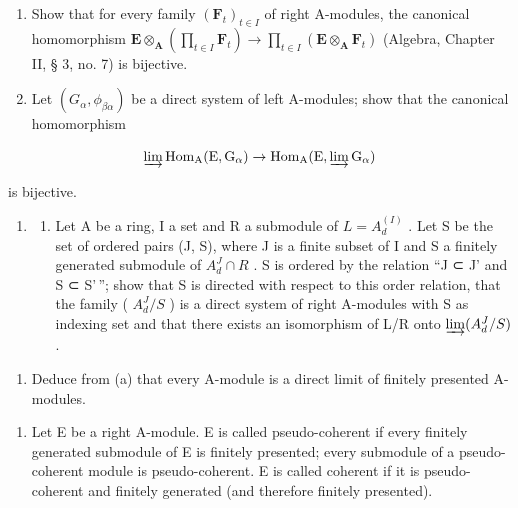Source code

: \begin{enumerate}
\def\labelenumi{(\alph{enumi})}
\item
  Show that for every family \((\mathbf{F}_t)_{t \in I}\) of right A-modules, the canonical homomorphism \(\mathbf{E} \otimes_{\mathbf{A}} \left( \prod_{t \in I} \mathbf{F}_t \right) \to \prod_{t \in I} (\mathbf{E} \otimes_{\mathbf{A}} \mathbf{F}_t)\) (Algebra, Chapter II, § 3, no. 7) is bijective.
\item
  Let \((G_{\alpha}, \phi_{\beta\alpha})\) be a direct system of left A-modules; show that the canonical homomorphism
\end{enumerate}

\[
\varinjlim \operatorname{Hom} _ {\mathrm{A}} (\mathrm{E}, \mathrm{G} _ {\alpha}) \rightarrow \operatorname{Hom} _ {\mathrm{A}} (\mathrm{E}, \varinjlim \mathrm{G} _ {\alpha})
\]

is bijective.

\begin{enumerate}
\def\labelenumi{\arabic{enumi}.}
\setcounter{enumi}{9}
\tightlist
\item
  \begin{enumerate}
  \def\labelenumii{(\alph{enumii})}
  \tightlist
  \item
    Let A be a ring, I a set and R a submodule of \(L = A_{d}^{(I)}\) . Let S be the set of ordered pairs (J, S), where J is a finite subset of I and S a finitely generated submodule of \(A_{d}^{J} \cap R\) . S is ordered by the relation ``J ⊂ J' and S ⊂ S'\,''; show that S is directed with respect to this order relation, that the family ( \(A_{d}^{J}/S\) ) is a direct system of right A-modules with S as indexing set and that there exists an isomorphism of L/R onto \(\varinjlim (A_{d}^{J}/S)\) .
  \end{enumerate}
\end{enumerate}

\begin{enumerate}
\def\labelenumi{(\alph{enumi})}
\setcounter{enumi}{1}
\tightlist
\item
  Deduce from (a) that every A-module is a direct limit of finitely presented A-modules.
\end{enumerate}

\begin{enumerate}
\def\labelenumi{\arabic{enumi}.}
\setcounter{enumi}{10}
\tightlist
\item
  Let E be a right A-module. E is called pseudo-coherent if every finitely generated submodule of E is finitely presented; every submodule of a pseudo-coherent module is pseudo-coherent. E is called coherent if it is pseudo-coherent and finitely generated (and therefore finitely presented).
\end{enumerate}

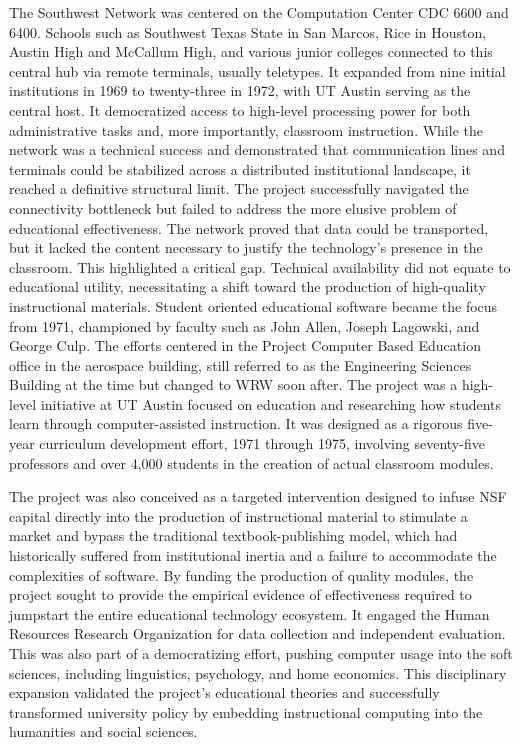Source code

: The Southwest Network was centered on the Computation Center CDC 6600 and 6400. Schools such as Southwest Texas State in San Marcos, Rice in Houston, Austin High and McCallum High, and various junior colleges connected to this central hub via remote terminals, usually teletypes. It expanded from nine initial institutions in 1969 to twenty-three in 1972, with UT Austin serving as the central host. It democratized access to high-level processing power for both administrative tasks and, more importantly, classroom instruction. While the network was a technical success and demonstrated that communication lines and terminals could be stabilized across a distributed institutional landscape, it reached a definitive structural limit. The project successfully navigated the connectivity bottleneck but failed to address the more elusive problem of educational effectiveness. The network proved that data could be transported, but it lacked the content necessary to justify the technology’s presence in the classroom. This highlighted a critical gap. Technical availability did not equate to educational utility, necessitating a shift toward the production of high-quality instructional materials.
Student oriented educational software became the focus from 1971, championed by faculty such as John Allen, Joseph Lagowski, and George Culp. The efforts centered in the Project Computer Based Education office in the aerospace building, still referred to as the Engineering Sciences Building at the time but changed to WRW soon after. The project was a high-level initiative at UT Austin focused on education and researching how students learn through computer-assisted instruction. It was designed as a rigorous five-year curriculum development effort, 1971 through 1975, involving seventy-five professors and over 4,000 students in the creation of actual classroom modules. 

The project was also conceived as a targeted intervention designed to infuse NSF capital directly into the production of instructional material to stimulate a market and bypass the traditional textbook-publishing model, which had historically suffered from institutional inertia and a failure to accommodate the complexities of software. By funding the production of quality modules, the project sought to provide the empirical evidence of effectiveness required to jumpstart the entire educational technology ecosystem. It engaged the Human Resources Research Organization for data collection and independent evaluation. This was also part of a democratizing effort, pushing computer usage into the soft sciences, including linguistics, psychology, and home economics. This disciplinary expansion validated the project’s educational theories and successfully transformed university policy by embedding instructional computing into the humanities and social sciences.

Assigned task:
Among the lines above, some may hold the string "alpha". State how many, giving the number alone.

Output:
2